List of IBD probabilities

Phenotype.df

A data.frame containing phenotypic values

genotype.ID

The colname of Phenotype.df that contains the offspring identifiers (F1 names)

trait.ID

The colname of Phenotype.df that contains the response variable to use in the model

block

The blocking factor to be used, if any (must be colname of Phenotype.df). By default NULL, in which case no blocking structure (for unreplicated experiments)

cofactor_df

A 3-column data frame of co-factor(s); column 1 gives the numeric linkage group identifier(s), column 2 specifies the cM position of the co-factor(s), column 3 specifies whether the QTL was fitted using "a" = additive effects or "f" = full allelic interactions (note that any other symbol for the full model will also be accepted, as long as it is not "a"). For backward compatibility with package versions <= 0.0.9, it is possible to just supply the first two columns, in which case an additive-effects model is assumed for each cofactor (so, a third column will be automatically filled with "a"). By default cofactor_df = NULL, in which case no co-factors are included in the analysis.

allelic_interaction

The QTL detection model can be for additive main effects only (by default allelic_interaction = FALSE). If TRUE, then the full model is used (i.e. all possible genotype combinations are included as predictors in the model). This runs the risk of overfitting, especially if double reduction was also allowed. Both types of analyses can ideally be performed and compared. Note that if IBD probabilities were estimated using the "heuristic" method rather than the HMM method (see estimate_IBD), then IBDs are actually haplotype probabilities rather than genotype probabilities, meaning that allelic interaction effects cannot be included in the model.

folder

If markers are to be used as co-factors, the path to the folder in which the imported IBD probabilities is contained can be provided here. By default this is NULL, if files are in working directory.

filename.short

If TetraOrigin was used and co-factors are being included, the shortened stem of the filename of the .csv files containing the output of TetraOrigin, i.e. without the tail "_LinkageGroupX_Summary.csv" which is added by default to all output of TetraOrigin.

prop_Pheno_rep

The minimum proportion of phenotypes represented across blocks. If less than this, the individual is removed from the analysis. If there is incomplete data, the missing phenotypes are imputed using the mean values across the recorded observations.

perm_test

Logical, by default FALSE. If TRUE, a permutation test will be performed to determine a genome-wide significance threshold.

N_perm.max

The maximum number of permutations to run if perm_test is TRUE; by default this is 1000.

alpha

The P-value to be used in the selection of a threshold if perm_test is TRUE, by default 0.05 (i.e. the 0.95 quantile).

gamma

The width of the confidence intervals used around the permutation test threshold using the approach of Nettleton & Doerge (2000), by default 0.05.

ncores

Number of cores to use if parallel computing is required.

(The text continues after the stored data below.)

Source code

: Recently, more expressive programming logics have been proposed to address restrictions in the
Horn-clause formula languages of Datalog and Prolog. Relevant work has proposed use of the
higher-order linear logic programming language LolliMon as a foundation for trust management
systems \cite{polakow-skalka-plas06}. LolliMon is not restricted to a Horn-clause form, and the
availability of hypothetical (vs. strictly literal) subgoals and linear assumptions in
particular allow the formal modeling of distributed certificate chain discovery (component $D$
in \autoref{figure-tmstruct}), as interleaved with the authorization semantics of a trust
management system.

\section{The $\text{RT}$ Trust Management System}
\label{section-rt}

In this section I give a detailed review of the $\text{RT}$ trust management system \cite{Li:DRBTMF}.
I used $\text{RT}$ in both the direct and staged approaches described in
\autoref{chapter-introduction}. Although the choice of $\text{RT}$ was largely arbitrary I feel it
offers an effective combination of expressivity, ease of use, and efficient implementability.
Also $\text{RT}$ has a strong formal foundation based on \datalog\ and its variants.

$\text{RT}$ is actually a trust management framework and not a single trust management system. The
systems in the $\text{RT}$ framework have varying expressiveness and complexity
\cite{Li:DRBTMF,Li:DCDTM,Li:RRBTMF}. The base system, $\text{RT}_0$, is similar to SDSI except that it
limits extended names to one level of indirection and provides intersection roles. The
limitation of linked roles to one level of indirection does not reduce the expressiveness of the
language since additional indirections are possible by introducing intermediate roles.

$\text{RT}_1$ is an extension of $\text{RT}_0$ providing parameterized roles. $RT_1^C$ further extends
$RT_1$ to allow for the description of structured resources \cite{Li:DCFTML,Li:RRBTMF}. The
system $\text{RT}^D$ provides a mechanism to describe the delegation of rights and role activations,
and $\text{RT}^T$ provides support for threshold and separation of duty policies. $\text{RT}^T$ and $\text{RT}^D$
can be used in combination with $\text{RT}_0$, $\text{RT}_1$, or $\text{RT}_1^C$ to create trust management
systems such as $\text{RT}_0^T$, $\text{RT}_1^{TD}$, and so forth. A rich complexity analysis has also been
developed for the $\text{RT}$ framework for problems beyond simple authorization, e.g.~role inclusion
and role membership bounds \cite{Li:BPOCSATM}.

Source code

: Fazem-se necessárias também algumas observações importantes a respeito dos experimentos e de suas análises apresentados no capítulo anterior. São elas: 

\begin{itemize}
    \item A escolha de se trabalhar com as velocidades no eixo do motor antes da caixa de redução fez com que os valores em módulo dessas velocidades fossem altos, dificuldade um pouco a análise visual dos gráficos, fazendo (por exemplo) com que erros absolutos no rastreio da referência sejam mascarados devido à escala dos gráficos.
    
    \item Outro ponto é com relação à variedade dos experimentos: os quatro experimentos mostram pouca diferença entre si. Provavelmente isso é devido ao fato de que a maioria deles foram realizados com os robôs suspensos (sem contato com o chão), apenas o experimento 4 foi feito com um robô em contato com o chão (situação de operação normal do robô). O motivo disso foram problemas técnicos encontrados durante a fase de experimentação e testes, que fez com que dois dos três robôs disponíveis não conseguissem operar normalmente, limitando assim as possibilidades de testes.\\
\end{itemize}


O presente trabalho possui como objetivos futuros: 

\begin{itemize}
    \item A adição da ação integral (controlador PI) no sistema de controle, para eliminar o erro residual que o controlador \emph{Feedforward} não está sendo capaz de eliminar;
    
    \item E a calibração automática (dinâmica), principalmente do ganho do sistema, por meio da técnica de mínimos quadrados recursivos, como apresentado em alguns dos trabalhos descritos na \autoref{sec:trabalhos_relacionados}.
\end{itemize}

Works both for Windows and UNIX (using doParallel). Use parallel::detectCores() to find out how many cores you have available.

log

Character string specifying the log filename to which standard output should be written. If NULL log is send to stdout.

verbose

Logical, by default TRUE. Should messages be printed during running?

...

Arguments passed to plot

Value

A nested list; each list element (per linkage group) contains the following items:

QTL.res

Single matrix of QTL results with columns chromosome, position, LOD, adj.r.squared and PVE (percentage variance explained).

Perm.res

If perm_test = FALSE, this will be NULL. Otherwise, Perm.res contains a list of the results of the permutation test, with list items "quantile","threshold" and "scores". Quantile refers to which quantile of scores was used to determine the threshold. Note that scores are each of the maximal LOD scores across the entire genome scan per permutation, thus returning a genome-wide threshold rather than a chromosome-specific threshold. If the latter is preferred, restricting the IBD_list to a single chromosome and re-running the permutation test will provide the desired threshold.

Residuals

If a blocking factor or co-factors are used, this is the (named) vector of residuals used as input for the QTL scan. Otherwise, this is the set of (raw) phenotypes used in the QTL scan.

Map

Original map of genetic marker positions upon which the IBDs were based, most often used for adding rug of marker positions to QTL plots.

LG_names

Names of the linkage groups

allelic_interaction

Whether argument allelic_interaction was TRUE or FALSE in the QTL scan

Examples

data("IBD_4x","Phenotypes_4x")
qtl_LODs.4x <- QTLscan(IBD_list = IBD_4x,
                       Phenotype.df = Phenotypes_4x,
                       genotype.ID = "geno",
                       trait.ID = "pheno",
                       block = "year")

Recombination data for example tetraploid

Description

Recombination data for example tetraploid

Usage

Rec_Data_4x

Format

An object of class list of length 2.


Expected segregation for all markers types of a diploid cross

Description

Expected segregation for all markers types of a diploid cross

Usage

segList_2x

Format

An object of class list of length 8.


Expected segregation for all markers types of a triploid cross (4 x 2)

Description

Expected segregation for all markers types of a triploid cross (4 x 2)

Usage

segList_3x

Format

An object of class list of length 27.


Expected segregation for all markers types of a triploid cross (2 x 4)

Description

Expected segregation for all markers types of a triploid cross (2 x 4)

Usage

segList_3x_24

Format

An object of class list of length 27.


Expected segregation for all markers types of a tetraploid cross

Description

Expected segregation for all markers types of a tetraploid cross

Usage

segList_4x

Format

An object of class list of length 224.


Expected segregation for all markers types of a hexaploid cross

Description

Expected segregation for all markers types of a hexaploid cross

Usage

segList_6x

Format

An object of class list of length 3735.


Create a list of possible QTL segregation types

Description

Function to generate list of segregation types for the exploreQTL function

Usage

segMaker(ploidy, segtypes, modes = c("a", "d"))

Arguments

ploidy

The ploidy of the population. Currently assumed to be an even number for this function.

segtypes

List of QTL segregation types to consider, so e.g. c(1,0) would mean all possible simplex x nulliplex QTL (ie. 4 QTL, on each of homologues 1 - 4 of parent 1). Note that symmetrical QTL types that cannot be distinguished are not automatically removed and need to be manually identified. If this is an issue, use the inbuilt list for tetraploids provided with the package to search the full model space. Such an inbuilt list is currently only available for tetraploids, and is available from the exploreQTL function.

modes

Character vector of modes of QTL action to consider, with options "a" for "additive" and "d" for dominant QTL action.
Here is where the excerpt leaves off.